Es widerspreche dem Schutzzweck des § 97 ABGB, die Klägerin für die Durchsetzung ihrer bislang gesicherten Ansprüche auf den Rechtsweg gegenüber einem Dritten zu verweisen. Einerseits ist die vom Berufungsgericht angenommene Offenkundigkeit bzw Sichtbarkeit des Weges über das Grundstück Nr 353/1 von den Feststellungen des Erstgerichts nicht gedeckt. Auch ist keineswegs gewährleistet, dass die Klägerin in einem hypothetischen Verfahren gegen einen Erwerber des Grundstücks ihre Rechtsposition auch behaupten könnte. Ein verständiger und vorsorgender Benützer würde die vom Beklagten beabsichtigte Änderung der Rechtsstellung daher nicht vornehmen. Die Klägerin dem Risiko eines derartigen Rechtsstreits auszusetzen, widerspricht dem Schutzgedanken des § 97 ABGB.

 

Nach stRsp ist auch der zum Haus gehörige Garten als Teil der Ehewohnung aufzufassen, wenn er den Bedürfnissen der Ehegatten gedient hat und sich im Rahmen eines gewöhnlichen Hausgartens hält.
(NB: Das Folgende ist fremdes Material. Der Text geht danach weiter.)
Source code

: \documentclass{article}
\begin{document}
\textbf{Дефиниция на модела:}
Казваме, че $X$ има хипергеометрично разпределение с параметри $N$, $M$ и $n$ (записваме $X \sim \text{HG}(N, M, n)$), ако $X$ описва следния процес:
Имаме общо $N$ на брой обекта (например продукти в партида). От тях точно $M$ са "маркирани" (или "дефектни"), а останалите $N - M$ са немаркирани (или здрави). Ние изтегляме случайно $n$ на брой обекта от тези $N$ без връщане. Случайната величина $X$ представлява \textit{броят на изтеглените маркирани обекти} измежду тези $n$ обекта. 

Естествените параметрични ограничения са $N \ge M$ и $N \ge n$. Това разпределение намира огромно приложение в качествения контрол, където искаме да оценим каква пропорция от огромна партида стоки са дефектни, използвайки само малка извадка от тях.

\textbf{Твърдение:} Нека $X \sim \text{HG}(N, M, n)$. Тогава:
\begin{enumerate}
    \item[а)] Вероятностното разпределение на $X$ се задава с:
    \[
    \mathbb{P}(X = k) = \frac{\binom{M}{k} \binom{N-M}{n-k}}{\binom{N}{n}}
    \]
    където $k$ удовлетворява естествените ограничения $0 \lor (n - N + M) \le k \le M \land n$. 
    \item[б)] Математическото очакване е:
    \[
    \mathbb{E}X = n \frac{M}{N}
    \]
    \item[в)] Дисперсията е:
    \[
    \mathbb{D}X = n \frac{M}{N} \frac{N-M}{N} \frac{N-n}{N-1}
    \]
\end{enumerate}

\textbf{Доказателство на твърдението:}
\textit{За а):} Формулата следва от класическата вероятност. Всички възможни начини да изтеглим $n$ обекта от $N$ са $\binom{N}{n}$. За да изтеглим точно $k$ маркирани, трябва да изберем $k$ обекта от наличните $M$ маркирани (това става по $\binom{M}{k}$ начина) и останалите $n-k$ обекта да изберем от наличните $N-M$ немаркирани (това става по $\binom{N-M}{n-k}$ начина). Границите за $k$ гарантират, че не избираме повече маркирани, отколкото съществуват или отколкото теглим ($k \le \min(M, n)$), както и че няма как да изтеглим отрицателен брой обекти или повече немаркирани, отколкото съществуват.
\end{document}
Bisher fehlen jedoch Feststellungen über das Ausmaß der Gärten auf den Grundstücken Nr 359 sowie 357 sowie deren Benutzung durch die Klägerin. Daher lässt sich nicht abschließend beurteilen, ob sich tatsächlich auf dem Grundstück 357 ein Garten befindet und ob dieser in den Anwendungsbereich des § 97 ABGB fällt.

 

Der Argumentation des Berufungsgerichts, das Vorhandensein eines Gartens auf dem Grundstück Nr 359 schließe jedenfalls aus, dass auch ein zweiter, womöglich verbundener - Garten ebenfalls vom Anwendungsbereich des § 97 ABGB umfasst sein könnte, ist in dieser Form nicht zu folgen. Entscheidend ist nicht die - oft von historischen Zufälligkeiten abhängige - Grundstücksbezeichnung, sondern die tatsächlichen Gegebenheiten in der Natur. Zu diesen fehlen jedoch nähere Feststellungen.

 

Da die bisher getroffenen Feststellungen zur abschließenden rechtlichen Beurteilung nicht ausreichen, war dem Erstgericht die neuerliche Entscheidung nach Verfahrensergänzung aufzutragen. Erst auf Grundlage der zu treffenden ergänzenden Feststellungen wird verlässlich zu beurteilen sein, ob und inwieweit die noch strittigen Liegenschaftsteile gegebenenfalls von § 97 ABGB erfasst sind.